42      Or, il serait contraire au principe d’égalité de traitement d’assimiler un vol dérouté vers un aéroport distinct de celui initialement prévu mais qui dessert la même ville, agglomération ou région à un vol annulé. En effet, une telle assimilation conduirait, ainsi que l’a relevé M. l’avocat général aux points 59 et 60 de ses conclusions, à reconnaître au passager de ce vol un droit à indemnisation en vertu de l’article 5, paragraphe 1, sous c), et de l’article 7 du règlement no 261/2004, y compris lorsque, à l’issue du transfert, le passager arrive à l’aéroport initialement prévu ou à toute autre destination convenue avec un retard de moins de trois heures, tout en refusant ce droit à indemnisation au passager d’un vol ayant atterri à l’aéroport initialement prévu avec un retard de moins de trois heures, alors même que ce dernier passager aurait subi un désagrément similaire à celui du premier passager.

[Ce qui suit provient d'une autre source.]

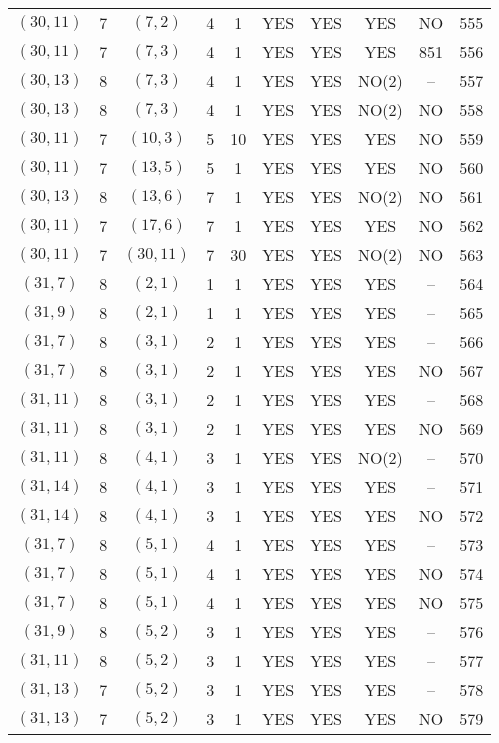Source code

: \begin{longtable}{|c|c|c|c|c|c|c|c|c|c|}
$(30, 11)$ & 7 & $(7, 2)$ & 4 & 1 & YES & YES & YES & NO & 555\\
$(30, 11)$ & 7 & $(7, 3)$ & 4 & 1 & YES & YES & YES & 851 & 556\\
$(30, 13)$ & 8 & $(7, 3)$ & 4 & 1 & YES & YES & NO(2) & -- & 557\\
$(30, 13)$ & 8 & $(7, 3)$ & 4 & 1 & YES & YES & NO(2) & NO & 558\\
$(30, 11)$ & 7 & $(10, 3)$ & 5 & 10 & YES & YES & YES & NO & 559\\
$(30, 11)$ & 7 & $(13, 5)$ & 5 & 1 & YES & YES & YES & NO & 560\\
$(30, 13)$ & 8 & $(13, 6)$ & 7 & 1 & YES & YES & NO(2) & NO & 561\\
$(30, 11)$ & 7 & $(17, 6)$ & 7 & 1 & YES & YES & YES & NO & 562\\
$(30, 11)$ & 7 & $(30, 11)$ & 7 & 30 & YES & YES & NO(2) & NO & 563\\
$(31, 7)$ & 8 & $(2, 1)$ & 1 & 1 & YES & YES & YES & -- & 564\\
$(31, 9)$ & 8 & $(2, 1)$ & 1 & 1 & YES & YES & YES & -- & 565\\
$(31, 7)$ & 8 & $(3, 1)$ & 2 & 1 & YES & YES & YES & -- & 566\\
$(31, 7)$ & 8 & $(3, 1)$ & 2 & 1 & YES & YES & YES & NO & 567\\
$(31, 11)$ & 8 & $(3, 1)$ & 2 & 1 & YES & YES & YES & -- & 568\\
$(31, 11)$ & 8 & $(3, 1)$ & 2 & 1 & YES & YES & YES & NO & 569\\
$(31, 11)$ & 8 & $(4, 1)$ & 3 & 1 & YES & YES & NO(2) & -- & 570\\
$(31, 14)$ & 8 & $(4, 1)$ & 3 & 1 & YES & YES & YES & -- & 571\\
$(31, 14)$ & 8 & $(4, 1)$ & 3 & 1 & YES & YES & YES & NO & 572\\
$(31, 7)$ & 8 & $(5, 1)$ & 4 & 1 & YES & YES & YES & -- & 573\\
$(31, 7)$ & 8 & $(5, 1)$ & 4 & 1 & YES & YES & YES & NO & 574\\
$(31, 7)$ & 8 & $(5, 1)$ & 4 & 1 & YES & YES & YES & NO & 575\\
$(31, 9)$ & 8 & $(5, 2)$ & 3 & 1 & YES & YES & YES & -- & 576\\
$(31, 11)$ & 8 & $(5, 2)$ & 3 & 1 & YES & YES & YES & -- & 577\\
$(31, 13)$ & 7 & $(5, 2)$ & 3 & 1 & YES & YES & YES & -- & 578\\
$(31, 13)$ & 7 & $(5, 2)$ & 3 & 1 & YES & YES & YES & NO & 579\\

\end{longtable}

43      En revanche, en second lieu, des difficultés et des désagréments sérieux apparaissent lorsque le passager d’un vol dérouté vers un aéroport de substitution desservant la même ville, agglomération ou région subit un retard important à l’arrivée et atteint sa destination finale avec un retard égal ou supérieur à trois heures par rapport à l’heure d’arrivée initialement prévue. Dans cette situation, le passager dispose, en principe, d’un droit à indemnisation en vertu du règlement no 261/2004 lorsqu’il subit un retard important à l’arrivée égal ou supérieur à trois heures, au sens de l’arrêt du 19 novembre 2009, Sturgeon e.a. (C‑402/07 et C‑432/07, EU:C:2009:716).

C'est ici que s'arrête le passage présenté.